どうしても言いたいことがあった。名古屋市内の球団事務所で約1時間の話し合いを終えた福留はすっきりした表情で切り出した。「サインしてません。金額も見てません。きょうは別の話をさせてもらいました」。アテネ五輪、左手人さし指骨折など争点も多い交渉だったが、福留は席につくなり球団の金額提示を拒否。代わりに話し合ったのはナゴヤドームの観客動員についてだった。
「首位を走っていながらお客さんの入りが寂しかった。どうすればいい方向に行くのか。そういう話を選手と球団がしていければ」。5年ぶりのリーグ優勝を果たした今季、本拠地での1試合平均の観客動員数は3万4272人と前年より約1000人上回ったが、97年のドーム開場以来ワースト2位の数字。同じくこの日に契約交渉を行った谷繁も改革を訴えるなど、勝っても観客が入らない現状に主力選手が危機感をつのらせ始めた。

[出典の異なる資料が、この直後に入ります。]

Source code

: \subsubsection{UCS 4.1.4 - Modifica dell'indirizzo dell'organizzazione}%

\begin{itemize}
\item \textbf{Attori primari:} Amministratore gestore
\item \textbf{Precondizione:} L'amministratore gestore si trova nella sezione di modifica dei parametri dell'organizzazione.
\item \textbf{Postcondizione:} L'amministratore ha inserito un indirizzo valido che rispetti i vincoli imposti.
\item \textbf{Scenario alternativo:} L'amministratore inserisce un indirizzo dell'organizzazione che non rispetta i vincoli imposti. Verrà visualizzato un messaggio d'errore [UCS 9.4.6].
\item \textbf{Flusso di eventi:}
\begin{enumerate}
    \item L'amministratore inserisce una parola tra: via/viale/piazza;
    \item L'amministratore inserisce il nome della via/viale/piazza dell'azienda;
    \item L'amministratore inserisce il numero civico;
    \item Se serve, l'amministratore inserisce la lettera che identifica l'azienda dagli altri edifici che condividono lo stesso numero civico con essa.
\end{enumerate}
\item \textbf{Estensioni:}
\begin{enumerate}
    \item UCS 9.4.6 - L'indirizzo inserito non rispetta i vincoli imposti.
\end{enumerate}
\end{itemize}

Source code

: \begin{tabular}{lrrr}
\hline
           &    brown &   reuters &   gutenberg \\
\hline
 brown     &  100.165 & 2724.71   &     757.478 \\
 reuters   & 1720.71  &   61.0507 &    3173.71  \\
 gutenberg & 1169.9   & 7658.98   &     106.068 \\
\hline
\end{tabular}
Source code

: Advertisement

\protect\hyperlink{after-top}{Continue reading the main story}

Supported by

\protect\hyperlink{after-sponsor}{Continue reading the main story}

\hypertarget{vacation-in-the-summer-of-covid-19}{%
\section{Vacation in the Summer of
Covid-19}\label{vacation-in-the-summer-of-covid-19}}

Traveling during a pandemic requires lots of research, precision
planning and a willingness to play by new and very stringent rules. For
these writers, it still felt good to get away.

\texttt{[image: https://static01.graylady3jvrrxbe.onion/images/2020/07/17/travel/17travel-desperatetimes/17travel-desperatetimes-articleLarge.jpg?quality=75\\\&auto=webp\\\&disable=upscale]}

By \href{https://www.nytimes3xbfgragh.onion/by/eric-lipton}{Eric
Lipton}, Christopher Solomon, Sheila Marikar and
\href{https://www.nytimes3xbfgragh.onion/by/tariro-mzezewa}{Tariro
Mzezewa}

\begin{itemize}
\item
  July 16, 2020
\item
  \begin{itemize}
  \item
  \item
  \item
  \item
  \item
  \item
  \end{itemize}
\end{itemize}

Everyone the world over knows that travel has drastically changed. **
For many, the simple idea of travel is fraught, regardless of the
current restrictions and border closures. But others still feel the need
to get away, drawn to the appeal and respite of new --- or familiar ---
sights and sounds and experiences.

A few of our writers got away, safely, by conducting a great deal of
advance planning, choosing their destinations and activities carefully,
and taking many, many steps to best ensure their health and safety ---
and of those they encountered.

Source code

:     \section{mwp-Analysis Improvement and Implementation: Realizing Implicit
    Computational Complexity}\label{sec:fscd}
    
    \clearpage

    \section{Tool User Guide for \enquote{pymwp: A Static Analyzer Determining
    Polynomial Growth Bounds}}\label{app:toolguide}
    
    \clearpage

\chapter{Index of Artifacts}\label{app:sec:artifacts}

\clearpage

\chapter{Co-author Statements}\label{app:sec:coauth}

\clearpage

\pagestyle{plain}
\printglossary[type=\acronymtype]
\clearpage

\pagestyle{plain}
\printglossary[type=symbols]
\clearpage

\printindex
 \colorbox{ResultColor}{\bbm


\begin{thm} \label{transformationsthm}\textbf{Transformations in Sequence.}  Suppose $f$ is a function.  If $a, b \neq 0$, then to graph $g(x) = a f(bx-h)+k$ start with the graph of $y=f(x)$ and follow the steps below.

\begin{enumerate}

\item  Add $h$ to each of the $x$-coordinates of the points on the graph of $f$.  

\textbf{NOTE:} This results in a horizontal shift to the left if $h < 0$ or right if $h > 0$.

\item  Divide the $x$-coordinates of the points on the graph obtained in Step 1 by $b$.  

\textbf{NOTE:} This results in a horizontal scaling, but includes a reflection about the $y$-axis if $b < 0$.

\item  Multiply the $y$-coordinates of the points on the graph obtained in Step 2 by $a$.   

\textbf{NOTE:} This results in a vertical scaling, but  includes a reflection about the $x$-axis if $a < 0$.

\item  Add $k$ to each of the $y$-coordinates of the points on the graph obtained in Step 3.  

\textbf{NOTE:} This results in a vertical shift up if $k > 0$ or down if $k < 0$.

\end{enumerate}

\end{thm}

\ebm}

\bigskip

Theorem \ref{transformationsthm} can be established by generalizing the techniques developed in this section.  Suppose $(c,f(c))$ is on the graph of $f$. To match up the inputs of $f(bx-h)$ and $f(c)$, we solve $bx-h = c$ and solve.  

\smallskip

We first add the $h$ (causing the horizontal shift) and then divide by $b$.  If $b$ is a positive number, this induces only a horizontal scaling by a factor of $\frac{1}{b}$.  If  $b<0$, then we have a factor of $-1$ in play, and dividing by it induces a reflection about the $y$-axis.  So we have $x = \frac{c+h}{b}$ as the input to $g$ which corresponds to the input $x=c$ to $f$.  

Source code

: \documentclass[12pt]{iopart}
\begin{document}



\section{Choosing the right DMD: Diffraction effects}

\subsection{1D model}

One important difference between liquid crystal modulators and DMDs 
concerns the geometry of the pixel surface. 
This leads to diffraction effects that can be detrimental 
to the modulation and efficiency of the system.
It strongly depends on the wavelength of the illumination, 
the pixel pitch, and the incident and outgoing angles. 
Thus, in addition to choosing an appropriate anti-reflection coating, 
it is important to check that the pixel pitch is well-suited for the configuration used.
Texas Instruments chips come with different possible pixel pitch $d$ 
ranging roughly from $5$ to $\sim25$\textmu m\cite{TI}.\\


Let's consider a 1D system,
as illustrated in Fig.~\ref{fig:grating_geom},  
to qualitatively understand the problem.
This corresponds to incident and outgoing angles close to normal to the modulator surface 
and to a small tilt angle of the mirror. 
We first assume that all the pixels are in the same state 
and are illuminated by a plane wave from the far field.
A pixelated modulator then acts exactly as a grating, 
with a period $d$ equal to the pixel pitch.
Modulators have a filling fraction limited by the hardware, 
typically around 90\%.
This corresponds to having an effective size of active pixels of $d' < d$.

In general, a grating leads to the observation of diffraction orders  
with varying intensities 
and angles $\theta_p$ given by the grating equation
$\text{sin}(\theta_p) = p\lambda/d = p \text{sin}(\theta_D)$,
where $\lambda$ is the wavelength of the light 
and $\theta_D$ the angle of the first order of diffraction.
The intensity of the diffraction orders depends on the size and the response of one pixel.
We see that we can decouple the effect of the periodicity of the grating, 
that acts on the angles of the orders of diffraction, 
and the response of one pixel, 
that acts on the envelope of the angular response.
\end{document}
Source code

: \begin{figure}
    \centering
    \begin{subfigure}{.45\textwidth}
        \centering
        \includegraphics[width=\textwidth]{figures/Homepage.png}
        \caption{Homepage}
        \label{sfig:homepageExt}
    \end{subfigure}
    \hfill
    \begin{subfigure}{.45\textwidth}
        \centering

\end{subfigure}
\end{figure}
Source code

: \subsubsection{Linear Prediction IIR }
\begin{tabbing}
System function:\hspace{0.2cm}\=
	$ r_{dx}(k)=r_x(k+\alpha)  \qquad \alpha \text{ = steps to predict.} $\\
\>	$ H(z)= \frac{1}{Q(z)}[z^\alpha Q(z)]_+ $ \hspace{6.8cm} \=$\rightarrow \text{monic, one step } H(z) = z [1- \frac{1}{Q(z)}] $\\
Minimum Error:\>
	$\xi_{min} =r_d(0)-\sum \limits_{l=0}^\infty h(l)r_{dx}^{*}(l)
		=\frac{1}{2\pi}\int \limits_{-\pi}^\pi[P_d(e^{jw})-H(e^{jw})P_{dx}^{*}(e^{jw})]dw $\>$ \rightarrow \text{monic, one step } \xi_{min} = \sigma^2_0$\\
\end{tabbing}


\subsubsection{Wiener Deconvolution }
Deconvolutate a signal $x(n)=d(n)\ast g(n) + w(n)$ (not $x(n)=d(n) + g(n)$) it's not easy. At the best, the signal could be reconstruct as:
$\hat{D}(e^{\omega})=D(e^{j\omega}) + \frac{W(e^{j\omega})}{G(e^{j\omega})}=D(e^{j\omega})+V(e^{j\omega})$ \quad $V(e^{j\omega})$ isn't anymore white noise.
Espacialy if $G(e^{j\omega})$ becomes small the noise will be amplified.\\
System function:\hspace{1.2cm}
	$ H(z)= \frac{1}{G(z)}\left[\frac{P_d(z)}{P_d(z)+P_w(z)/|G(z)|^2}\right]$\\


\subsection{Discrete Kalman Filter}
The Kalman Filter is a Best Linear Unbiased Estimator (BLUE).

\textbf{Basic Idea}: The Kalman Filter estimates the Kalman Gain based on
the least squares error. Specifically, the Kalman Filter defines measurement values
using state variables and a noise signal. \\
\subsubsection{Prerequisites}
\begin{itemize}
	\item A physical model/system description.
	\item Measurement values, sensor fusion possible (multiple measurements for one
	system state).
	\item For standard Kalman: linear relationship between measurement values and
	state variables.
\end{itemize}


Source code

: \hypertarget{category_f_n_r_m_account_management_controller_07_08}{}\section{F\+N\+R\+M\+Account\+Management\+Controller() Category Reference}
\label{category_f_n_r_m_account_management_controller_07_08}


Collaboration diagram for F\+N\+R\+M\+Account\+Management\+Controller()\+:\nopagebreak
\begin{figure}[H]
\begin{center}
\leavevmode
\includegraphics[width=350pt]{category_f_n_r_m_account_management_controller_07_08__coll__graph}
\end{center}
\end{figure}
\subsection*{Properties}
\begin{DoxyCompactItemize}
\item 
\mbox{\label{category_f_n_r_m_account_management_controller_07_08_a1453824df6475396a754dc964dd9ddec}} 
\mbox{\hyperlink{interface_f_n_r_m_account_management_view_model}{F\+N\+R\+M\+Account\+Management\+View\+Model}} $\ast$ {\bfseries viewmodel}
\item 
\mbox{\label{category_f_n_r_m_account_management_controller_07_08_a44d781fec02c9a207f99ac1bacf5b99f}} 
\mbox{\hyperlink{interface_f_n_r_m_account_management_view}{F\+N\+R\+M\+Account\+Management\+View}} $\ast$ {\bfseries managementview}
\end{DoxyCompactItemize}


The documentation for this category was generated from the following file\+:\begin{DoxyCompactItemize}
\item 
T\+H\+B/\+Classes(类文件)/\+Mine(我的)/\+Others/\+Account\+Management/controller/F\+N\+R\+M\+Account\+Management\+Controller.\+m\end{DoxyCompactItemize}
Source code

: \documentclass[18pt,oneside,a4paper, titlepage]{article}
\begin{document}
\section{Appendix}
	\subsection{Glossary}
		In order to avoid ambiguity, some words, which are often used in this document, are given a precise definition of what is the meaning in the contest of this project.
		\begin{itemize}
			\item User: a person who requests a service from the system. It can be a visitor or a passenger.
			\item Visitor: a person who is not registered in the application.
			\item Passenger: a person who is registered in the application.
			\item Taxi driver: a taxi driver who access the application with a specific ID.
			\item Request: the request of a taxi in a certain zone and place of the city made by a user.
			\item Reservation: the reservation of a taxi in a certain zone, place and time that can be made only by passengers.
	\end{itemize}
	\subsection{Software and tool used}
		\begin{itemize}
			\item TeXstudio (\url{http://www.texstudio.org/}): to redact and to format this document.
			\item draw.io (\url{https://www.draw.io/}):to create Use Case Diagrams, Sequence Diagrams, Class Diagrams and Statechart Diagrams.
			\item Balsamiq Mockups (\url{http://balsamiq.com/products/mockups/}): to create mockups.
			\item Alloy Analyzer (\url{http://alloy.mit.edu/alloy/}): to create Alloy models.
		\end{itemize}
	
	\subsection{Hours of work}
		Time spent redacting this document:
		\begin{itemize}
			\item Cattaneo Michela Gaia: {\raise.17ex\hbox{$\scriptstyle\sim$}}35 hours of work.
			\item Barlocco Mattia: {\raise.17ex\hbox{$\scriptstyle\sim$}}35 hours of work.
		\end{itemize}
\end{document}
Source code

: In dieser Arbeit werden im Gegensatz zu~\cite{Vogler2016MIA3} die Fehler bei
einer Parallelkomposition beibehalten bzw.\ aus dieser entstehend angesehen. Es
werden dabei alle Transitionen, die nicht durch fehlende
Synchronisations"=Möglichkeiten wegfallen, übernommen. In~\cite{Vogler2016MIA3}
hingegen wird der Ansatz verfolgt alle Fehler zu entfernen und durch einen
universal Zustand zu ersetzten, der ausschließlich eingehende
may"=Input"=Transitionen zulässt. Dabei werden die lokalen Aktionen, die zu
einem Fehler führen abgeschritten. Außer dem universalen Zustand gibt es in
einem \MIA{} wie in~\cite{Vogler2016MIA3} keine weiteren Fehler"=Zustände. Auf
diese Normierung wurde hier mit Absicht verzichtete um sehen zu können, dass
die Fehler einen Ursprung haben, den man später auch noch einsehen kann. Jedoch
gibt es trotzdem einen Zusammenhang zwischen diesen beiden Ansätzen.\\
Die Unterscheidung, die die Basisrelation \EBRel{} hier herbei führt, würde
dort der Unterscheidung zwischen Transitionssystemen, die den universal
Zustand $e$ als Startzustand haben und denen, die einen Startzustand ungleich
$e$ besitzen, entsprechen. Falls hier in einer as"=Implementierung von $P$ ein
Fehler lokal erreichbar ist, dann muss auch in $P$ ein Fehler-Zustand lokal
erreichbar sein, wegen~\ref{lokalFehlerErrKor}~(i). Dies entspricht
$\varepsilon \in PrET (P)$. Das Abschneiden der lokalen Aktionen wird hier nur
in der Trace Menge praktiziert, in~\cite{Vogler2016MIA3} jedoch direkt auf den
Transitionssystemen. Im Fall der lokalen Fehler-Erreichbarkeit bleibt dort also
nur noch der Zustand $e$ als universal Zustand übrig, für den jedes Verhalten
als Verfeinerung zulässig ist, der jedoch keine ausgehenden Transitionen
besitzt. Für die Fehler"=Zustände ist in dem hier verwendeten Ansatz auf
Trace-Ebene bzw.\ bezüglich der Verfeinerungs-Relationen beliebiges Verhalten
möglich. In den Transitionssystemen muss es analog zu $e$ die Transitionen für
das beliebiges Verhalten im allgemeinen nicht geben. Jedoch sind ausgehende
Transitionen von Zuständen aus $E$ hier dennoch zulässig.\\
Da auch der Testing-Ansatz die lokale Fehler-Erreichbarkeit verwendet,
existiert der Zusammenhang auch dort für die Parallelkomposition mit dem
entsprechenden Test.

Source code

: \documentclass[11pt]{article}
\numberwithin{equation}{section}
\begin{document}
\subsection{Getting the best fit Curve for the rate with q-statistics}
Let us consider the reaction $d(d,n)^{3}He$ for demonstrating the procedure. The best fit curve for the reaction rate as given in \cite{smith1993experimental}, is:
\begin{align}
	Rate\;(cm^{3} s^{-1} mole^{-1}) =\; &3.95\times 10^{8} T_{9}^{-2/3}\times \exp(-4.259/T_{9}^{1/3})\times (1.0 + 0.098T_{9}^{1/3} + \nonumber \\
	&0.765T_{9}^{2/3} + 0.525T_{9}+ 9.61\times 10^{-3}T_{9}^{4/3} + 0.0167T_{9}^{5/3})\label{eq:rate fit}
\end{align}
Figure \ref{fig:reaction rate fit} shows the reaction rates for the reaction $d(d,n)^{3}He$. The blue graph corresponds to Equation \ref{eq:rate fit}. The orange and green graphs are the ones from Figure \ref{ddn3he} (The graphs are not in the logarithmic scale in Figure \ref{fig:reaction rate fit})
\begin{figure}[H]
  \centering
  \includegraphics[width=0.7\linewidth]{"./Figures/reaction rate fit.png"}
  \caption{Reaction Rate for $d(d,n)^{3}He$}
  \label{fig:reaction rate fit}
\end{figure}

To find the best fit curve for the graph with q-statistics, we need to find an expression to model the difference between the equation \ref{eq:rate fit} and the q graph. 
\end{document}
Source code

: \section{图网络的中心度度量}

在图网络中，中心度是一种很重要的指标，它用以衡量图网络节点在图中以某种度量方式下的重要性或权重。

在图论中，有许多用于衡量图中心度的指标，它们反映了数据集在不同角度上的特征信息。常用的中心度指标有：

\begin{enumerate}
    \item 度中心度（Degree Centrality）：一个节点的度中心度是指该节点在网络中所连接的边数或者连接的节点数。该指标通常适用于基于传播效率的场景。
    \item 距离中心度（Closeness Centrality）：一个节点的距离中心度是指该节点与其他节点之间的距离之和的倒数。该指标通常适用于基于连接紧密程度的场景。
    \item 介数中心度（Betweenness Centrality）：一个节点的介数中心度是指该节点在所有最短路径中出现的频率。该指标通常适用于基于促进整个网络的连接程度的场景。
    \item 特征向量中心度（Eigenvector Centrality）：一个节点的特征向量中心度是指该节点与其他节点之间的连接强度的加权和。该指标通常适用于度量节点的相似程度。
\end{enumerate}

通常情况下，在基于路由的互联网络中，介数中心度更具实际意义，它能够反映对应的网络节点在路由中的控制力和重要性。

具体案として福留は「5階席とかは子供が500円玉を1枚握って来れるようにできないか」。外野自由席はすでに500円で入場できるが、空席が目立つ内野パノラマ席の値下げを提案した。交渉にあたった伊藤一正球団代表(65)は「シーズン中から選手の間で声は上がっていた。そういう気持ちを持ってくれるのはありがたい」と語った。球団営業部も座席区分の見直しを検討するなど対策に力を入れ始めた。
契約更改は12月中にも行われる第2回交渉に持ち越しだが、福留は大きな課題について球団と話し合えたことに満足そうだった。【鈴木忠平】
[2004/11/20/10:22 紙面から]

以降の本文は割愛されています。